The May 13 Federal Diary column incorrectly described a proposed compensation change at the General Accounting Office. Once a new pay and classification system begins, most GAO employees who are meeting job expectations will receive annual pay adjustment in two parts: a raise linked to inflation and a raise that would vary depending on job performance. (Published 5/14/04)
The General Accounting Office, which often advises the executive branch to be more transparent in its dealings with federal employees, is trying to lead by example.
Comptroller General David M. Walker, the head of the GAO, is launching a compensation and classification review that he hopes will provide "equal pay for work of equal value over time" and also help the GAO control payroll costs in lean budget times.
The GAO effort should be instructive for such giant departments as Defense and Homeland Security, which plan to transfer employees out of the 15-grade General Schedule over the next few years into so-called pay bands that emphasize the importance of job performance.
If the GAO experience can be taken as a guide, the efforts at Defense and Homeland Security will take persistence and patience, on everyone's part. The GAO has used pay bands for most of its 3,200 employees since the 1980s and, under Walker, continues to refine its pay and job rating systems.
Walker's initiative has been evolving over the last year and is still not settled.
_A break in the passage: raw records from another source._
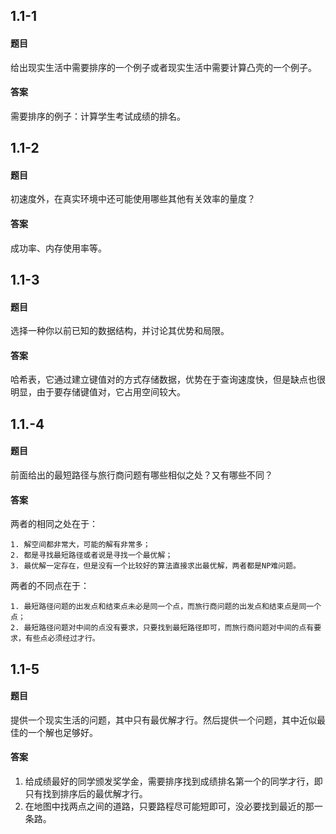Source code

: ## 1.1-1

#### 题目

给出现实生活中需要排序的一个例子或者现实生活中需要计算凸壳的一个例子。

#### 答案

需要排序的例子：计算学生考试成绩的排名。

## 1.1-2

#### 题目

初速度外，在真实环境中还可能使用哪些其他有关效率的量度？

#### 答案

成功率、内存使用率等。

## 1.1-3

#### 题目

选择一种你以前已知的数据结构，并讨论其优势和局限。

#### 答案

哈希表，它通过建立键值对的方式存储数据，优势在于查询速度快，但是缺点也很明显，由于要存储键值对，它占用空间较大。

## 1.1.-4

#### 题目

前面给出的最短路径与旅行商问题有哪些相似之处？又有哪些不同？

#### 答案

两者的相同之处在于：

	1. 解空间都非常大，可能的解有非常多；
 	2. 都是寻找最短路径或者说是寻找一个最优解；
 	3. 最优解一定存在，但是没有一个比较好的算法直接求出最优解，两者都是NP难问题。

两者的不同点在于：

	1. 最短路径问题的出发点和结束点未必是同一个点，而旅行商问题的出发点和结束点是同一个点；
 	2. 最短路径问题对中间的点没有要求，只要找到最短路径即可，而旅行商问题对中间的点有要求，有些点必须经过才行。

## 1.1-5

#### 题目

提供一个现实生活的问题，其中只有最优解才行。然后提供一个问题，其中近似最佳的一个解也足够好。

#### 答案

1. 给成绩最好的同学颁发奖学金，需要排序找到成绩排名第一个的同学才行，即只有找到排序后的最优解才行。
2. 在地图中找两点之间的道路，只要路程尽可能短即可，没必要找到最近的那一条路。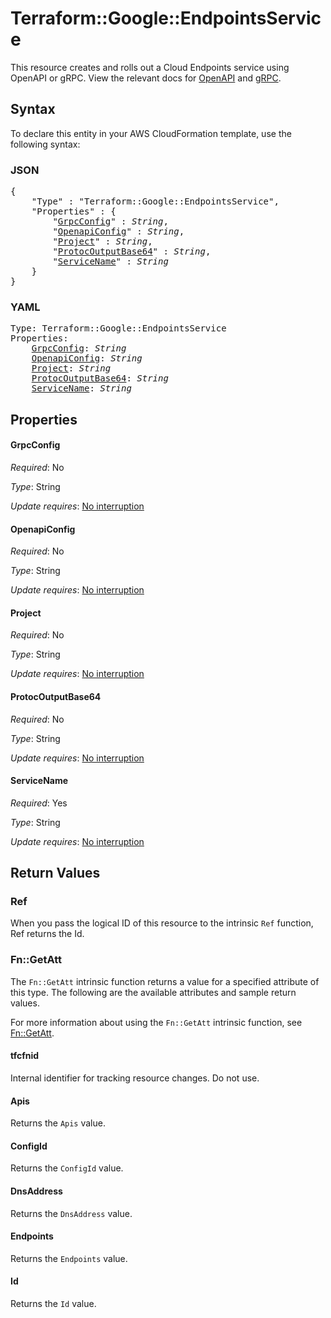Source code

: # Terraform::Google::EndpointsService

This resource creates and rolls out a Cloud Endpoints service using OpenAPI or gRPC.  View the relevant docs for [OpenAPI](https://cloud.google.com/endpoints/docs/openapi/) and [gRPC](https://cloud.google.com/endpoints/docs/grpc/).

## Syntax

To declare this entity in your AWS CloudFormation template, use the following syntax:

### JSON

<pre>
{
    "Type" : "Terraform::Google::EndpointsService",
    "Properties" : {
        "<a href="#grpcconfig" title="GrpcConfig">GrpcConfig</a>" : <i>String</i>,
        "<a href="#openapiconfig" title="OpenapiConfig">OpenapiConfig</a>" : <i>String</i>,
        "<a href="#project" title="Project">Project</a>" : <i>String</i>,
        "<a href="#protocoutputbase64" title="ProtocOutputBase64">ProtocOutputBase64</a>" : <i>String</i>,
        "<a href="#servicename" title="ServiceName">ServiceName</a>" : <i>String</i>
    }
}
</pre>

### YAML

<pre>
Type: Terraform::Google::EndpointsService
Properties:
    <a href="#grpcconfig" title="GrpcConfig">GrpcConfig</a>: <i>String</i>
    <a href="#openapiconfig" title="OpenapiConfig">OpenapiConfig</a>: <i>String</i>
    <a href="#project" title="Project">Project</a>: <i>String</i>
    <a href="#protocoutputbase64" title="ProtocOutputBase64">ProtocOutputBase64</a>: <i>String</i>
    <a href="#servicename" title="ServiceName">ServiceName</a>: <i>String</i>
</pre>

## Properties

#### GrpcConfig

_Required_: No

_Type_: String

_Update requires_: [No interruption](https://docs.aws.amazon.com/AWSCloudFormation/latest/UserGuide/using-cfn-updating-stacks-update-behaviors.html#update-no-interrupt)

#### OpenapiConfig

_Required_: No

_Type_: String

_Update requires_: [No interruption](https://docs.aws.amazon.com/AWSCloudFormation/latest/UserGuide/using-cfn-updating-stacks-update-behaviors.html#update-no-interrupt)

#### Project

_Required_: No

_Type_: String

_Update requires_: [No interruption](https://docs.aws.amazon.com/AWSCloudFormation/latest/UserGuide/using-cfn-updating-stacks-update-behaviors.html#update-no-interrupt)

#### ProtocOutputBase64

_Required_: No

_Type_: String

_Update requires_: [No interruption](https://docs.aws.amazon.com/AWSCloudFormation/latest/UserGuide/using-cfn-updating-stacks-update-behaviors.html#update-no-interrupt)

#### ServiceName

_Required_: Yes

_Type_: String

_Update requires_: [No interruption](https://docs.aws.amazon.com/AWSCloudFormation/latest/UserGuide/using-cfn-updating-stacks-update-behaviors.html#update-no-interrupt)

## Return Values

### Ref

When you pass the logical ID of this resource to the intrinsic `Ref` function, Ref returns the Id.

### Fn::GetAtt

The `Fn::GetAtt` intrinsic function returns a value for a specified attribute of this type. The following are the available attributes and sample return values.

For more information about using the `Fn::GetAtt` intrinsic function, see [Fn::GetAtt](https://docs.aws.amazon.com/AWSCloudFormation/latest/UserGuide/intrinsic-function-reference-getatt.html).

#### tfcfnid

Internal identifier for tracking resource changes. Do not use.

#### Apis

Returns the <code>Apis</code> value.

#### ConfigId

Returns the <code>ConfigId</code> value.

#### DnsAddress

Returns the <code>DnsAddress</code> value.

#### Endpoints

Returns the <code>Endpoints</code> value.

#### Id

Returns the <code>Id</code> value.

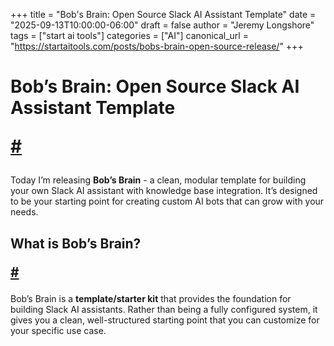 +++
title = "Bob's Brain: Open Source Slack AI Assistant Template"
date = "2025-09-13T10:00:00-06:00"
draft = false
author = "Jeremy Longshore"
tags = ["start ai tools"]
categories = ["AI"]
canonical_url = "https://startaitools.com/posts/bobs-brain-open-source-release/"
+++

<h1 id="bobs-brain-open-source-slack-ai-assistant-template">
 Bob’s Brain: Open Source Slack AI Assistant Template
 
 <a class="anchor" href="#bobs-brain-open-source-slack-ai-assistant-template">#</a>
</h1>
<p>Today I’m releasing <strong>Bob’s Brain</strong> - a clean, modular template for building your own Slack AI assistant with knowledge base integration. It’s designed to be your starting point for creating custom AI bots that can grow with your needs.</p>
<h2 id="what-is-bobs-brain">
 What is Bob’s Brain?
 
 <a class="anchor" href="#what-is-bobs-brain">#</a>
</h2>
<p>Bob’s Brain is a <strong>template/starter kit</strong> that provides the foundation for building Slack AI assistants. Rather than being a fully configured system, it gives you a clean, well-structured starting point that you can customize for your specific use case.</p>
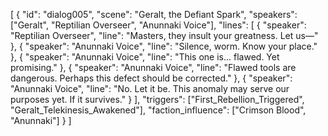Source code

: [
  {
    "id": "dialog005",
    "scene": "Geralt, the Defiant Spark",
    "speakers": ["Geralt", "Reptilian Overseer", "Anunnaki Voice"],
    "lines": [
      { "speaker": "Reptilian Overseer", "line": "Masters, they insult your greatness. Let us—" },
      { "speaker": "Anunnaki Voice", "line": "Silence, worm. Know your place." },
      { "speaker": "Anunnaki Voice", "line": "This one is... flawed. Yet promising." },
      { "speaker": "Anunnaki Voice", "line": "Flawed tools are dangerous. Perhaps this defect should be corrected." },
      { "speaker": "Anunnaki Voice", "line": "No. Let it be. This anomaly may serve our purposes yet. If it survives." }
    ],
    "triggers": ["First_Rebellion_Triggered", "Geralt_Telekinesis_Awakened"],
    "faction_influence": ["Crimson Blood", "Anunnaki"]
  }
]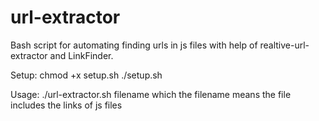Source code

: # url-extractor
Bash script for automating finding urls in js files with help of realtive-url-extractor and LinkFinder.

Setup: chmod +x setup.sh
./setup.sh

Usage: ./url-extractor.sh filename
which the filename means the file includes the links of js files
But the effort has evoked mixed feelings among GAO staff members and underscores the difficulties in communicating and selling ideas that influence pay and benefits.
At the start, Walker suggested splitting the agency's middle pay band, Band II, to sort out analysts based on their responsibilities. In Washington, where about 75 percent of GAO analysts work, salaries in Band II range from $72,282 to $110,876.
That pay band includes employees who serve as project leaders and employees who serve as staff on the projects. Some project leaders take on high-risk studies, and some have more modest duties, such as coordinating paperwork.
In general, people in Band II who have been at the GAO a long time are paid close to the top of the band. That means that some staff members are paid more than their project leader.
But figuring out how to split the pay band proved tricky. Some employees agreed with Walker's notion that analysts in charge of projects should be paid more because they are probably working harder than the rest of the team. But other employees saw the proposal as unfair, because they had always worked in a team culture where bringing knowledge to the table represented a valuable contribution or because they work in the field and have had fewer chances to compete for a leadership position.
In a recent interview and in a televised talk with employees, Walker said staff comments and other information have prompted him to look beyond Band II to the agency's overall approach to compensation.
The GAO plans to hire an outside compensation consultant this summer to compare GAO pay with that of the private sector, nonprofits and other federal agencies. The consultant's survey will include all categories of GAO employees, including support and technical staffs.
Walker will use the survey's findings and an in-house job classification review to come up with a plan for employees to review, perhaps in November.
The review may lead the GAO to redraw the lines for the agency's three pay bands and possibly set new pay caps for each band. The start of next year would be the earliest a new compensation system might be put in place.
Regardless of how the review turns out, no GAO employee will take a cut in pay and all employees will receive an adjustment to keep pace with inflation each year, Walker said.
But he indicated that some employees, depending on their job and where salary lines are drawn, might not get the standard general increase provided federal employees by Congress -- a break with past practice at the congressional agency.
Compensation accounts for 81 percent of the GAO's budget, and Walker said devising a new pay system for the GAO will help ensure adequate funds for training and technology in lean budget years.
In developing new workplace systems, Walker said he will adhere to key principles that ensure changes are reasonable and affordable and result in equal pay for work of equal value. In turn, he said, the GAO will guard against any changes that could hinder recruitment and retention of employees or endanger the GAO's ability to continue providing high-quality services to Congress.
"This is probably the most significant thing that we do internally," Walker told the employees. He said he remains open to more feedback from the GAO staff. "I am absolutely committed . . . to fully consider comments and concerns we get from employees."